According to renowned real estate and business coach Michael Sheargold, there are a number of core key performance indicators that will help agents increase productivity and hit their sales growth targets.
1. Client communication targets
The first hard and fast KPI Sheargold believes agents should live by is to make a minimum of 120 calls per week to contacts and potential clients. “You can make 60 calls per day over two days, 40 calls per day over three days or spread your calls out over the entire week, but you have to make those calls,” he says.
This legwork will lay the communication foundation and feed the ‘pipeline’ of future buyers and vendors. “An agent might have an amazing month full of wins, but if they don’t have the next round of customers waiting to come out of the pipeline, listings will grind to a halt,” Sheargold says.
2. Client feedback ratings
As a principal, you need to know that your brand’s reputation is protected. When it comes to KPIs, a high rate of customer satisfaction with your agents’ service is non-negotiable. “Your agency’s ongoing success depends on the next round of business, not the houses that have just sold,” Sheargold explains. “With positive word of mouth remaining one of the most powerful referrers in real estate, it’s important to ensure your customers are giving you good feedback in the marketplace.”

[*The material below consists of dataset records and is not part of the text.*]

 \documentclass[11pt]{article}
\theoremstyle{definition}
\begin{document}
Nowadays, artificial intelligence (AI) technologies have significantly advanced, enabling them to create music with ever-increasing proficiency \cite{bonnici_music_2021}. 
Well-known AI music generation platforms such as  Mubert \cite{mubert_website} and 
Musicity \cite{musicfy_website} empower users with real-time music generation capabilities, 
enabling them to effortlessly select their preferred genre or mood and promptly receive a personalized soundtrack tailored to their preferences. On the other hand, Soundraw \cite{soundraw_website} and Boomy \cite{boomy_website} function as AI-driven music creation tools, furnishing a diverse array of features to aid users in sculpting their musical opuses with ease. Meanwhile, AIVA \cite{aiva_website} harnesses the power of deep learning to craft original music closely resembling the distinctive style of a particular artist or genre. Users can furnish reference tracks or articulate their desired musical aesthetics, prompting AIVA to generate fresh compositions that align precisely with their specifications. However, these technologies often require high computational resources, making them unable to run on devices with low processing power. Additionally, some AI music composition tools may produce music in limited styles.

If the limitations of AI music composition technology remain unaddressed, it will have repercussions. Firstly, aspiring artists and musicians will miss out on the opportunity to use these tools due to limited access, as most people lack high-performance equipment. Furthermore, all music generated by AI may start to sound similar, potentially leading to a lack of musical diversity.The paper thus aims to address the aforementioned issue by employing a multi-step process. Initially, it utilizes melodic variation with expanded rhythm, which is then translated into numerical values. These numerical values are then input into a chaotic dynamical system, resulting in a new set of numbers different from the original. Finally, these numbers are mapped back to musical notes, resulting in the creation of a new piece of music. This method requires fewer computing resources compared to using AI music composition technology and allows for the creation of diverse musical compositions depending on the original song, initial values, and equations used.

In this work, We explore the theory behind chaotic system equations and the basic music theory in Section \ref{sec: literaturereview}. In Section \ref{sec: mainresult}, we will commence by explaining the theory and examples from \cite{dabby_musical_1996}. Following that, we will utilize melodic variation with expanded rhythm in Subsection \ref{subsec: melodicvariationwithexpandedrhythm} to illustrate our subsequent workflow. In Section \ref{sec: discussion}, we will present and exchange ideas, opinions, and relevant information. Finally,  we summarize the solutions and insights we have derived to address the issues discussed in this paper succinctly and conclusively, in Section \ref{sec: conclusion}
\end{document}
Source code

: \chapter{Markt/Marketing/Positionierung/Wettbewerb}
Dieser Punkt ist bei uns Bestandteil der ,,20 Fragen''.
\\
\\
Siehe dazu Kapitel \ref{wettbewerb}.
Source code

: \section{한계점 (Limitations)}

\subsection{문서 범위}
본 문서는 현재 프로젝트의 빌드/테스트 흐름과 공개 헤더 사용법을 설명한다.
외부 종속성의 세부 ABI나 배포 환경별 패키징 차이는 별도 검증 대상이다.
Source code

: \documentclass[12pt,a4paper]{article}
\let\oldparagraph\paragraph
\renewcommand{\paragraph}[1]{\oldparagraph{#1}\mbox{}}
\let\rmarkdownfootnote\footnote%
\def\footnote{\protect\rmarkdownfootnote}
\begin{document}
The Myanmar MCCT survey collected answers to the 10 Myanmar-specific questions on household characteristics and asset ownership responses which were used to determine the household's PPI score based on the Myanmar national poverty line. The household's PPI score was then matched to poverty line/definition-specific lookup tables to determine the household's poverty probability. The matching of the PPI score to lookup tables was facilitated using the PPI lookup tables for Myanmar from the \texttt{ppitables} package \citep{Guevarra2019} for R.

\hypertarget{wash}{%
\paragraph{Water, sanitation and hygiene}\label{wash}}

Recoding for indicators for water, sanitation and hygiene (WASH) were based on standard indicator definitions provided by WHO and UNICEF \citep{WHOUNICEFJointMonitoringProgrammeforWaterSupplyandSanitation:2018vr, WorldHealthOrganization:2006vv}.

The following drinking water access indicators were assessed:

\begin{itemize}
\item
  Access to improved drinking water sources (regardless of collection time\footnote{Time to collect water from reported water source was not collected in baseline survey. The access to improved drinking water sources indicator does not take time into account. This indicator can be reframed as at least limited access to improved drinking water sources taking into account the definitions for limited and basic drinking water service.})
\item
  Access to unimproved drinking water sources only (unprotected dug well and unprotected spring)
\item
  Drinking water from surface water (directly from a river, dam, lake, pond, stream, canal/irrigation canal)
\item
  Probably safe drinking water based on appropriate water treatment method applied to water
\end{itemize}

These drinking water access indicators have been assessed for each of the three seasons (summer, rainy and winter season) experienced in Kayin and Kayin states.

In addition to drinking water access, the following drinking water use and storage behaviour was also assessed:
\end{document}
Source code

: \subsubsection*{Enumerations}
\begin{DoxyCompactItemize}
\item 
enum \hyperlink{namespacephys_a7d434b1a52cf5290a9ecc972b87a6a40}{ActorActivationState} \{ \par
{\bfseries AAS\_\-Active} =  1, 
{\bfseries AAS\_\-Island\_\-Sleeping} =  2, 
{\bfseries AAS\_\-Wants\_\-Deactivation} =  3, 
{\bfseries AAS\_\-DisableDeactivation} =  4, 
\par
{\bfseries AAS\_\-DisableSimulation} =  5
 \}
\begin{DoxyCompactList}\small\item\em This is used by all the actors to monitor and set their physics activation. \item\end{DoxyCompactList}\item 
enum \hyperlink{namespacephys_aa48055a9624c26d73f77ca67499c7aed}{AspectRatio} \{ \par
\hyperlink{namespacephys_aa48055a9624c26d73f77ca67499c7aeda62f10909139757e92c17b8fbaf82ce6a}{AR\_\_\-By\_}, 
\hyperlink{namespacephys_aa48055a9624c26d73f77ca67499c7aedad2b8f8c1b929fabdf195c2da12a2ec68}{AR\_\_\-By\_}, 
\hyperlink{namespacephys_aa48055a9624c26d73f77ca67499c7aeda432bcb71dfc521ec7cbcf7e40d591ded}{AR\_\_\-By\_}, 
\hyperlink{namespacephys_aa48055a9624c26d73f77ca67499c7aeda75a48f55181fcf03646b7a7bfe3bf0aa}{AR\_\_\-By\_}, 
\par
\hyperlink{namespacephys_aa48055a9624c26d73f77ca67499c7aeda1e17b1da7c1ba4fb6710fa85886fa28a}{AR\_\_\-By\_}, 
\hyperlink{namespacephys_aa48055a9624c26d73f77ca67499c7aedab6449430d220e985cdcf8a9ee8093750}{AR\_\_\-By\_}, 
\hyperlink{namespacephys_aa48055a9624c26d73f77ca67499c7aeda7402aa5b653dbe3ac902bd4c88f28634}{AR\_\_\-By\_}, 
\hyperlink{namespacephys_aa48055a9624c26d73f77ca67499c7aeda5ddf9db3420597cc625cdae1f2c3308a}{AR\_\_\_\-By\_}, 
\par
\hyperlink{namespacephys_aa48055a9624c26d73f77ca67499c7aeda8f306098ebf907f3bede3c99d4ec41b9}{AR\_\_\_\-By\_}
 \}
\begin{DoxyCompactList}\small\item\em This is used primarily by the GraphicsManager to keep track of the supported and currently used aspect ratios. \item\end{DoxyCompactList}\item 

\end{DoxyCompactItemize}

To gather customer feedback for your agents, set up a short survey to send to buyers or vendors after they have bought or sold with your agency. Let your staff know that you expect them to receive more positive feedback than negative as part of their annual KPIs.
3. Networking goals
A good place to start when setting KPIs for agents, particularly junior staff, is to set goals around networking to help them build a relevant contact database. Sheargold suggests focusing on a core network of around 20 people who work in industries connected to real estate. This can include mortgage brokers, tradespeople, architects and buyers’ agents. These suppliers will be able to refer business to your agents, and your agents can return the favour when appropriate.
4. Listings targets
It’s difficult to set a goal for an exact number of houses sold in a year due to the unpredictability and fluctuations of the market.
An alternate KPI can be to win a certain percentage of listings as a result of meetings with potential vendors. Creating this kind of goal will force an agent to look closely at how they can improve their sales pitch.
5. Personal marketing activity
An agent might be cruising along through word-of-mouth referrals but not doing enough to actively seek new business. Structure some goals around self-promotion, including building a social media presence and creating market reports to make sure they’re adding to their vendor/buyer pipeline from all angles.
Strategically positioned and well-executed marketing will not only help build your agents’ reputations, it will have a positive flow-on effect for your agency as a whole.
The final word
Michael Sheargold is quick to stress that real estate agent KPIs should not be a one-size-fits-all model. While junior agents will need more structure and hand-holding, highly self-motivated and experienced operators will already have an idea of where their strengths and weaknesses lie.
As a principal or manager, plan to sit down with each agent and work together on which benchmarks they’d like to set for themselves. By gaining their active participation in the KPI process they will be more invested in the goal outcomes – both theirs and the agency’s.